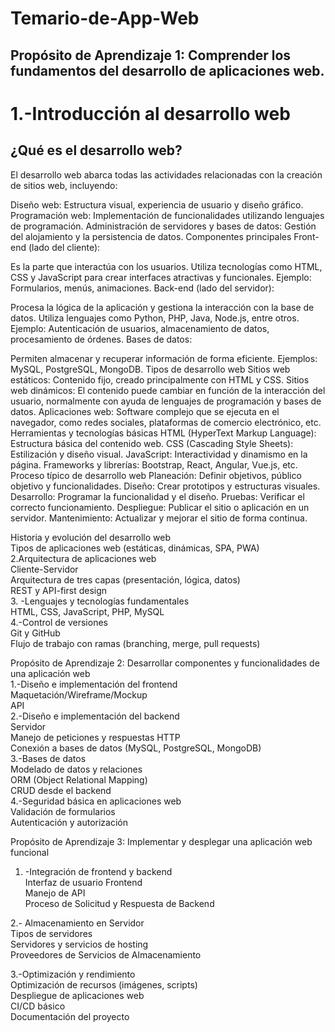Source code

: # Temario-de-App-Web

## Propósito de Aprendizaje 1: Comprender los fundamentos del desarrollo de aplicaciones web.  

# 1.-Introducción al desarrollo web  
## ¿Qué es el desarrollo web?
El desarrollo web abarca todas las actividades relacionadas con la creación de sitios web, incluyendo:

Diseño web: Estructura visual, experiencia de usuario y diseño gráfico.
Programación web: Implementación de funcionalidades utilizando lenguajes de programación.
Administración de servidores y bases de datos: Gestión del alojamiento y la persistencia de datos.
Componentes principales
Front-end (lado del cliente):

Es la parte que interactúa con los usuarios.
Utiliza tecnologías como HTML, CSS y JavaScript para crear interfaces atractivas y funcionales.
Ejemplo: Formularios, menús, animaciones.
Back-end (lado del servidor):

Procesa la lógica de la aplicación y gestiona la interacción con la base de datos.
Utiliza lenguajes como Python, PHP, Java, Node.js, entre otros.
Ejemplo: Autenticación de usuarios, almacenamiento de datos, procesamiento de órdenes.
Bases de datos:

Permiten almacenar y recuperar información de forma eficiente.
Ejemplos: MySQL, PostgreSQL, MongoDB.
Tipos de desarrollo web
Sitios web estáticos: Contenido fijo, creado principalmente con HTML y CSS.
Sitios web dinámicos: El contenido puede cambiar en función de la interacción del usuario, normalmente con ayuda de lenguajes de programación y bases de datos.
Aplicaciones web: Software complejo que se ejecuta en el navegador, como redes sociales, plataformas de comercio electrónico, etc.
Herramientas y tecnologías básicas
HTML (HyperText Markup Language): Estructura básica del contenido web.
CSS (Cascading Style Sheets): Estilización y diseño visual.
JavaScript: Interactividad y dinamismo en la página.
Frameworks y librerías: Bootstrap, React, Angular, Vue.js, etc.
Proceso típico de desarrollo web
Planeación: Definir objetivos, público objetivo y funcionalidades.
Diseño: Crear prototipos y estructuras visuales.
Desarrollo: Programar la funcionalidad y el diseño.
Pruebas: Verificar el correcto funcionamiento.
Despliegue: Publicar el sitio o aplicación en un servidor.
Mantenimiento: Actualizar y mejorar el sitio de forma continua.

Historia y evolución del desarrollo web  
Tipos de aplicaciones web (estáticas, dinámicas, SPA, PWA)  
2.Arquitectura de aplicaciones web  
Cliente-Servidor  
Arquitectura de tres capas (presentación, lógica, datos)  
REST y API-first design  
3. -Lenguajes y tecnologías fundamentales  
HTML, CSS, JavaScript, PHP, MySQL  
4.-Control de versiones  
Git y GitHub  
Flujo de trabajo con ramas (branching, merge, pull requests)  

Propósito de Aprendizaje 2: Desarrollar componentes y funcionalidades de una aplicación web  
1.-Diseño e implementación del frontend  
Maquetación/Wireframe/Mockup  
API  
2.-Diseño e implementación del backend  
Servidor  
Manejo de peticiones y respuestas HTTP  
Conexión a bases de datos (MySQL, PostgreSQL, MongoDB)  
3.-Bases de datos  
 Modelado de datos y relaciones  
ORM (Object Relational Mapping)  
CRUD desde el backend  
4.-Seguridad básica en aplicaciones web  
Validación de formularios  
Autenticación y autorización   

Propósito de Aprendizaje 3: Implementar y desplegar una aplicación web funcional  
1. -Integración de frontend y backend  
Interfaz de usuario Frontend  
Manejo de API  
Proceso de Solicitud y Respuesta de Backend  

2.- Almacenamiento en Servidor  
Tipos de servidores   
Servidores y servicios de hosting   
Proveedores de Servicios de Almacenamiento  

3.-Optimización y rendimiento  
Optimización de recursos (imágenes, scripts)  
Despliegue de aplicaciones web  
CI/CD básico  
Documentación del proyecto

> **Exercise requirements**:
Make an exact copy of the listing above, omitting the pictures.

> **Result of the task**:
Source code

: # Temario-de-App-Web

## Propósito de Aprendizaje 1: Comprender los fundamentos del desarrollo de aplicaciones web.  

# 1.-Introducción al desarrollo web  
## ¿Qué es el desarrollo web?
El desarrollo web abarca todas las actividades relacionadas con la creación de sitios web, incluyendo:

Diseño web: Estructura visual, experiencia de usuario y diseño gráfico.
Programación web: Implementación de funcionalidades utilizando lenguajes de programación.
Administración de servidores y bases de datos: Gestión del alojamiento y la persistencia de datos.
Componentes principales
Front-end (lado del cliente):

Es la parte que interactúa con los usuarios.
Utiliza tecnologías como HTML, CSS y JavaScript para crear interfaces atractivas y funcionales.
Ejemplo: Formularios, menús, animaciones.
Back-end (lado del servidor):

Procesa la lógica de la aplicación y gestiona la interacción con la base de datos.
Utiliza lenguajes como Python, PHP, Java, Node.js, entre otros.
Ejemplo: Autenticación de usuarios, almacenamiento de datos, procesamiento de órdenes.
Bases de datos:

Permiten almacenar y recuperar información de forma eficiente.
Ejemplos: MySQL, PostgreSQL, MongoDB.
Tipos de desarrollo web
Sitios web estáticos: Contenido fijo, creado principalmente con HTML y CSS.
Sitios web dinámicos: El contenido puede cambiar en función de la interacción del usuario, normalmente con ayuda de lenguajes de programación y bases de datos.
Aplicaciones web: Software complejo que se ejecuta en el navegador, como redes sociales, plataformas de comercio electrónico, etc.
Herramientas y tecnologías básicas
HTML (HyperText Markup Language): Estructura básica del contenido web.
CSS (Cascading Style Sheets): Estilización y diseño visual.
JavaScript: Interactividad y dinamismo en la página.
Frameworks y librerías: Bootstrap, React, Angular, Vue.js, etc.
Proceso típico de desarrollo web
Planeación: Definir objetivos, público objetivo y funcionalidades.
Diseño: Crear prototipos y estructuras visuales.
Desarrollo: Programar la funcionalidad y el diseño.
Pruebas: Verificar el correcto funcionamiento.
Despliegue: Publicar el sitio o aplicación en un servidor.
Mantenimiento: Actualizar y mejorar el sitio de forma continua.

Historia y evolución del desarrollo web  
Tipos de aplicaciones web (estáticas, dinámicas, SPA, PWA)  
2.Arquitectura de aplicaciones web  
Cliente-Servidor  
Arquitectura de tres capas (presentación, lógica, datos)  
REST y API-first design  
3. -Lenguajes y tecnologías fundamentales  
HTML, CSS, JavaScript, PHP, MySQL  
4.-Control de versiones  
Git y GitHub  
Flujo de trabajo con ramas (branching, merge, pull requests)  

Propósito de Aprendizaje 2: Desarrollar componentes y funcionalidades de una aplicación web  
1.-Diseño e implementación del frontend  
Maquetación/Wireframe/Mockup  
API  
2.-Diseño e implementación del backend  
Servidor  
Manejo de peticiones y respuestas HTTP  
Conexión a bases de datos (MySQL, PostgreSQL, MongoDB)  
3.-Bases de datos  
 Modelado de datos y relaciones  
ORM (Object Relational Mapping)  
CRUD desde el backend  
4.-Seguridad básica en aplicaciones web  
Validación de formularios  
Autenticación y autorización   

Propósito de Aprendizaje 3: Implementar y desplegar una aplicación web funcional  
1. -Integración de frontend y backend  
Interfaz de usuario Frontend  
Manejo de API  
Proceso de Solicitud y Respuesta de Backend  

2.- Almacenamiento en Servidor  
Tipos de servidores   
Servidores y servicios de hosting   
Proveedores de Servicios de Almacenamiento  

3.-Optimización y rendimiento  
Optimización de recursos (imágenes, scripts)  
Despliegue de aplicaciones web  
CI/CD básico  
Documentación del proyecto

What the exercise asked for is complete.